Sometimes, I imagine myself talking to my long-dead parents because I
know how such things would have astonished two people who lived through
the Great Depression, World War II, and a can-do post-war era in which
the staggering wealth and power of this country were indisputable. What
if I could tell them how the crucial infrastructure of such a
still-wealthy nation -- bridges, pipelines, roads, and the like -- is
now grossly underfunded, in an increasing state of disrepair, and beginning to crumble? That would definitely shock them.
And what would they think upon learning that, with the Soviet Union a
quarter-century in the trash bin of history, the U.S., alone in
triumph, has been incapable of applying its overwhelming military and
economic power effectively? I’m sure they would be dumbstruck to
discover that, since the moment the Soviet Union imploded, the U.S. has
been at war continuously with another country (three conflicts and
endless strife); that I was talking about, of all places, Iraq; and that
the mission there was never faintly accomplished. How improbable is
that? And what would they think if I mentioned that the other great
conflicts of the post-Cold-War era were with Afghanistan (two wars with a
decade off in-between) and the relatively small groups of non-state
actors we now call terrorists? And how would they react on discovering
that the results were: failure in Iraq, failure in Afghanistan, and the
proliferation of terror groups across much of the Greater Middle East
(including the establishment of an actual terror caliphate) and
increasing parts of Africa?
They would, I think, conclude that the U.S. was over the hill and set
on the sort of decline that, sooner or later, has been the fate of
every great power. And what if I told them that, in this new century,
not a single action of the military that U.S. presidents now call “the finest fighting force the world has ever known” has, in the end, been anything but a dismal failure?
Or that presidents, presidential candidates, and politicians in
Washington are required to insist on something no one would have had to
say in their day: that the United States is both an “exceptional” and an “indispensible” nation? Or that they would also have to endlessly thank our
troops (as would the citizenry) for... well... never success, but just
being there and getting maimed, physically or mentally, or dying while
we went about our lives? Or that those soldiers must always be referred
to as “heroes.”
In their day, when the obligation to serve in a citizens' army was a
given, none of this would have made much sense, while the endless
defensive insistence on American greatness would have stood out like a
sore thumb. Today, its repetitive presence marks the moment of doubt.
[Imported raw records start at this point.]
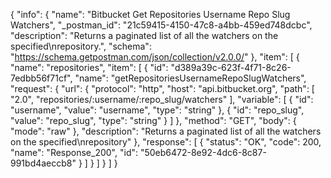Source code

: {
  "info": {
    "name": "Bitbucket Get Repositories Username Repo Slug Watchers",
    "_postman_id": "21c59415-4150-47c8-a4bb-459ed748dcbc",
    "description": "Returns a paginated list of all the watchers on the specified\nrepository.",
    "schema": "https://schema.getpostman.com/json/collection/v2.0.0/"
  },
  "item": [
    {
      "name": "repositories",
      "item": [
        {
          "id": "d389a39c-623f-4f71-8c26-7edbb56f71cf",
          "name": "getRepositoriesUsernameRepoSlugWatchers",
          "request": {
            "url": {
              "protocol": "http",
              "host": "api.bitbucket.org",
              "path": [
                "2.0",
                "repositories/:username/:repo_slug/watchers"
              ],
              "variable": [
                {
                  "id": "username",
                  "value": "username",
                  "type": "string"
                },
                {
                  "id": "repo_slug",
                  "value": "repo_slug",
                  "type": "string"
                }
              ]
            },
            "method": "GET",
            "body": {
              "mode": "raw"
            },
            "description": "Returns a paginated list of all the watchers on the specified\nrepository"
          },
          "response": [
            {
              "status": "OK",
              "code": 200,
              "name": "Response_200",
              "id": "50eb6472-8e92-4dc6-8c87-991bd4aeccb8"
            }
          ]
        }
      ]
    }
  ]
}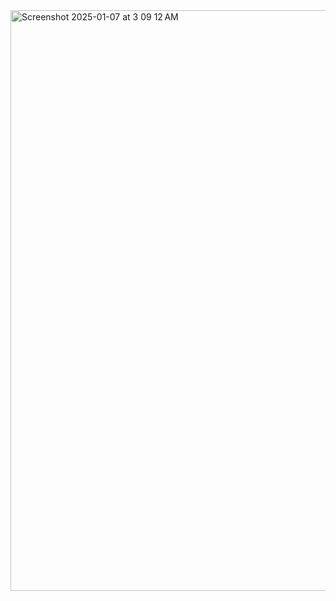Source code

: <img width="929" alt="Screenshot 2025-01-07 at 3 09 12 AM" src="https://github.com/user-attachments/assets/778644fd-b34d-49b3-b2ee-6d8ec224cae3" />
Are we really so “exceptional”? Is this country truly “indispensible” to
the rest of the planet and if so, in what way exactly? Are those troops
genuinely our heroes and if so, just what was it they did that we’re so
darn proud of?
Return my amazed parents to their graves, put all of this together,
and you have the beginnings of a description of a uniquely great power
in decline. It’s a classic vision, but one with a problem.